Scan the listing below for the string "jbrowse" and copy each line where it turns up.

##########

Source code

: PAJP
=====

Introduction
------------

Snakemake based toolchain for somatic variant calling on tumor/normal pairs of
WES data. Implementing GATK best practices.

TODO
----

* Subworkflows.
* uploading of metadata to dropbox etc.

##########

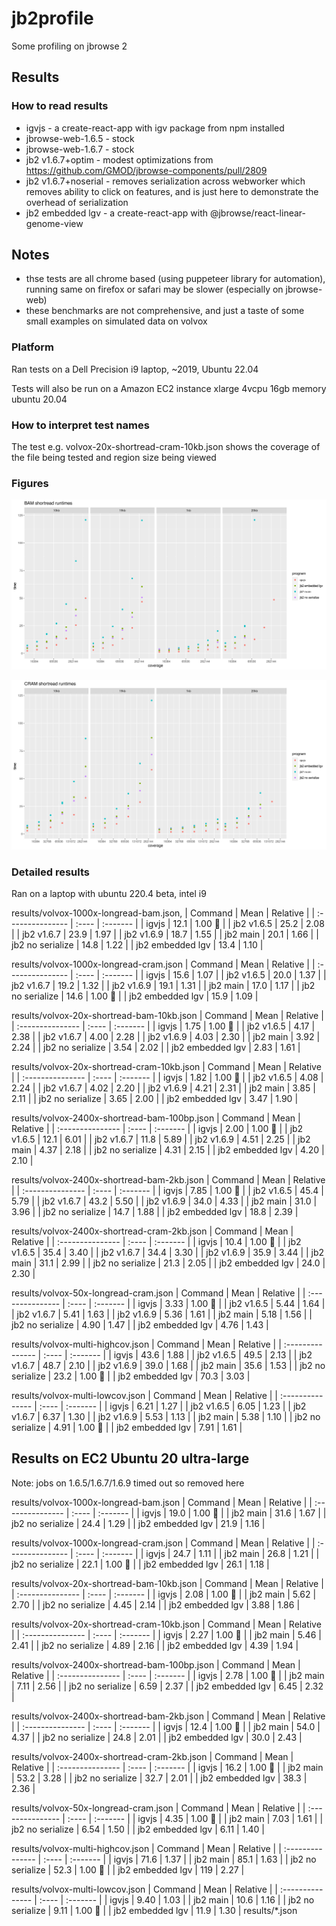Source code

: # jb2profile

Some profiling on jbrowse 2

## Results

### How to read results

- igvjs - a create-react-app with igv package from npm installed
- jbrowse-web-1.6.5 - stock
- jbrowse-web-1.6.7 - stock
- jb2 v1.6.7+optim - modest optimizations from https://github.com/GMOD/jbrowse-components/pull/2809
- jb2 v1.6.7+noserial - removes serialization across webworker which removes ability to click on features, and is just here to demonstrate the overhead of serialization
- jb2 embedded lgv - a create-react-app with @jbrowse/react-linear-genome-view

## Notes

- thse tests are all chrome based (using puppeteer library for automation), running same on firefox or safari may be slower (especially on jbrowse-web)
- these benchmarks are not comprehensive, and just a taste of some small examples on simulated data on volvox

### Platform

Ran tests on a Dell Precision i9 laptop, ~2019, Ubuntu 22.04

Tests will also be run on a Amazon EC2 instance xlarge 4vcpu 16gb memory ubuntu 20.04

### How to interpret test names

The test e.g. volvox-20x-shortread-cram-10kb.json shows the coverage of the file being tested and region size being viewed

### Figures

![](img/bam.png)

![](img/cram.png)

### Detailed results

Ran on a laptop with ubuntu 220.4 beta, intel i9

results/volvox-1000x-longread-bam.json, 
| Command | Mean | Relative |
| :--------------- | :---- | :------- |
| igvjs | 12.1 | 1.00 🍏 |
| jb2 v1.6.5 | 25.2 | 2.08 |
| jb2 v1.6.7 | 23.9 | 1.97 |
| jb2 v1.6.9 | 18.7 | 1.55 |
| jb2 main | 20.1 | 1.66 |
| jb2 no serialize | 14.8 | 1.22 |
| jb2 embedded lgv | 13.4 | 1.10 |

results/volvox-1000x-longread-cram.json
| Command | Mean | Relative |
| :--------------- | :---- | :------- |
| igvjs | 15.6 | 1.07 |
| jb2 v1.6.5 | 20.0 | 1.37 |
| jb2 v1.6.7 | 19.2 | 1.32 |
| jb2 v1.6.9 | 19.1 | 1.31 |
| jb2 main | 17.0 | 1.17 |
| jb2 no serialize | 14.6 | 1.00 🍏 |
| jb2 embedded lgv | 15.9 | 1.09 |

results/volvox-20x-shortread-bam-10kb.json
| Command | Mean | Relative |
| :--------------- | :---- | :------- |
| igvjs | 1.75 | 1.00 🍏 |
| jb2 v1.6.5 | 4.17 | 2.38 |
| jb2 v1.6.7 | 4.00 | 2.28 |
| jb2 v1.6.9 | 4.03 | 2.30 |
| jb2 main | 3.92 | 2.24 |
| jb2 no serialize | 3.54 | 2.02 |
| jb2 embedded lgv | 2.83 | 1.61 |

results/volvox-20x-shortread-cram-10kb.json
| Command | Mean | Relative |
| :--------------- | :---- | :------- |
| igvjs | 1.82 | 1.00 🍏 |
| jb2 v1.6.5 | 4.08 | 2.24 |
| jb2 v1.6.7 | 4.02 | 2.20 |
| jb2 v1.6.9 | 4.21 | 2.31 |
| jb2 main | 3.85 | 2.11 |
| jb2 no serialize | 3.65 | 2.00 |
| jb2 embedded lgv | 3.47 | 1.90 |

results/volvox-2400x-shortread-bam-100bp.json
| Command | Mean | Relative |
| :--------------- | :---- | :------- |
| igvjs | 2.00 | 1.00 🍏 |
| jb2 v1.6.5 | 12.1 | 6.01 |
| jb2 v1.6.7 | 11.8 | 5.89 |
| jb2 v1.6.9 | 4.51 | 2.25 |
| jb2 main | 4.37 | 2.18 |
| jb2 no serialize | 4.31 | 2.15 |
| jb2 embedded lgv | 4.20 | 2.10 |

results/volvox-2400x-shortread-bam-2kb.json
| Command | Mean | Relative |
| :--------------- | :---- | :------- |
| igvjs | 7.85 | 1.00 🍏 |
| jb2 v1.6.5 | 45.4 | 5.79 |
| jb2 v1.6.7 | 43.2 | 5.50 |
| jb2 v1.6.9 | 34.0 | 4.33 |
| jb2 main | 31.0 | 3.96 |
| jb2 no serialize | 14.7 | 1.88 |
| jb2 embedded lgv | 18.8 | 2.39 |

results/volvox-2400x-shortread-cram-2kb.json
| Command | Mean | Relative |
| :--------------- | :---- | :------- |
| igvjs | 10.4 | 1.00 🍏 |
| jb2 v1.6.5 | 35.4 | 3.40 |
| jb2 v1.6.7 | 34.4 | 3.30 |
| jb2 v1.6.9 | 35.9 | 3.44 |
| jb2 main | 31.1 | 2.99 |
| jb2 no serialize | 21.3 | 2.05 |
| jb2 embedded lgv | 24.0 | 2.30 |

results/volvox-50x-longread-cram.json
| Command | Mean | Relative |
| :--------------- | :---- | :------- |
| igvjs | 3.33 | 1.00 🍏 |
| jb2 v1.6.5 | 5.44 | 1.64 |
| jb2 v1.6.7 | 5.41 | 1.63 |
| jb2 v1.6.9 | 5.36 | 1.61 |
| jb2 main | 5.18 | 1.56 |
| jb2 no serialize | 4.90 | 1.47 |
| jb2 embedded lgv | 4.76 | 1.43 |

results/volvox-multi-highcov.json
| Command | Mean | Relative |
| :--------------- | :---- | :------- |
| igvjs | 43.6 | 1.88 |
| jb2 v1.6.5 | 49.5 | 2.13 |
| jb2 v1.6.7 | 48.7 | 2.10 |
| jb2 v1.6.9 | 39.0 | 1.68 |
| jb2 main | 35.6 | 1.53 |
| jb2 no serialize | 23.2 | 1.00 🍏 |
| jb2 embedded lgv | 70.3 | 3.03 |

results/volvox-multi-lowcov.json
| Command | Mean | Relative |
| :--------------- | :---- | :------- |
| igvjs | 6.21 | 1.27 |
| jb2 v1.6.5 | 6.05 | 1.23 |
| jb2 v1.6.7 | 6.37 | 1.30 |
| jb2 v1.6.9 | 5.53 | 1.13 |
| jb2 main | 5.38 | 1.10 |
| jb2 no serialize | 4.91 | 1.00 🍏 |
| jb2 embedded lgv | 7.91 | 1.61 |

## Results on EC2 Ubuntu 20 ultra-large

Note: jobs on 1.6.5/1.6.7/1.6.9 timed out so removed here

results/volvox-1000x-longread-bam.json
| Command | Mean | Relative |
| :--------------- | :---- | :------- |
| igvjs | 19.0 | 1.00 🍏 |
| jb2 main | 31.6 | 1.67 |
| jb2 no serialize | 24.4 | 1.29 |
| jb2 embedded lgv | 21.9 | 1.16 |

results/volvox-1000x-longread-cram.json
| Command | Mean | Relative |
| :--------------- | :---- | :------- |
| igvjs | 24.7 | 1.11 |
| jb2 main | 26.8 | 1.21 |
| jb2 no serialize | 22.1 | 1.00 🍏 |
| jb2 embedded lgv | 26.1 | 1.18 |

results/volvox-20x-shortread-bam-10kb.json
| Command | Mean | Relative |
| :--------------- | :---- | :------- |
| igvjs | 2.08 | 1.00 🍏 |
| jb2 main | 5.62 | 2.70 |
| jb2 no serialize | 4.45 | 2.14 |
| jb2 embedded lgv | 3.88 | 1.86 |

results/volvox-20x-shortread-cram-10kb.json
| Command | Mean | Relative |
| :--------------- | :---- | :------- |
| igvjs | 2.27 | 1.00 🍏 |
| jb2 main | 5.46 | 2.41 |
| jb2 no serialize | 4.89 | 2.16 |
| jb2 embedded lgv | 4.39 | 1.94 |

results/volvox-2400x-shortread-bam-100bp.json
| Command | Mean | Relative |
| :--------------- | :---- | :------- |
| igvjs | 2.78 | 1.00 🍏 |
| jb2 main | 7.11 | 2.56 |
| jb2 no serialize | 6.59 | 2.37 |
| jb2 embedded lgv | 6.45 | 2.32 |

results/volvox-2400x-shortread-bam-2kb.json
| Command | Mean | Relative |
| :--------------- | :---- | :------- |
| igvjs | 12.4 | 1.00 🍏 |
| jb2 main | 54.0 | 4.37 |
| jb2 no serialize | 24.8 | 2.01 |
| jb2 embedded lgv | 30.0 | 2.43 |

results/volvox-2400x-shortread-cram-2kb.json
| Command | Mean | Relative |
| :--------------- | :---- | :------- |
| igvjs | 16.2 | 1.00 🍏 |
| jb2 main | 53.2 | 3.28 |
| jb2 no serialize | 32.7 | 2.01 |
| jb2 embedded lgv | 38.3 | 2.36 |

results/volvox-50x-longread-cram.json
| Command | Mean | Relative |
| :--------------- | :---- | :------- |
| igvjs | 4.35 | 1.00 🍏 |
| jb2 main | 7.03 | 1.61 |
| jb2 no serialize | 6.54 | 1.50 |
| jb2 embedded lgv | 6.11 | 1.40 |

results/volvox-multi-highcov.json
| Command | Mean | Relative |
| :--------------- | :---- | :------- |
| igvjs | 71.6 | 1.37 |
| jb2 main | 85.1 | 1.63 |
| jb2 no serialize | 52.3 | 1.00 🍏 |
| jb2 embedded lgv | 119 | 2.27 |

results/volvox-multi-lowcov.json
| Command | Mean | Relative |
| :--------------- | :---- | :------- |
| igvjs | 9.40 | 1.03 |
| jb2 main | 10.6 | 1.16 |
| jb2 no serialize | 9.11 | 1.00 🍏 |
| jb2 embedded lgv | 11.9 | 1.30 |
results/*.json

##########

= Result for this exercise =
Some profiling on jbrowse 2
- jbrowse-web-1.6.5 - stock
- jbrowse-web-1.6.7 - stock
- jb2 v1.6.7+optim - modest optimizations from https://github.com/GMOD/jbrowse-components/pull/2809
- jb2 embedded lgv - a create-react-app with @jbrowse/react-linear-genome-view
- thse tests are all chrome based (using puppeteer library for automation), running same on firefox or safari may be slower (especially on jbrowse-web)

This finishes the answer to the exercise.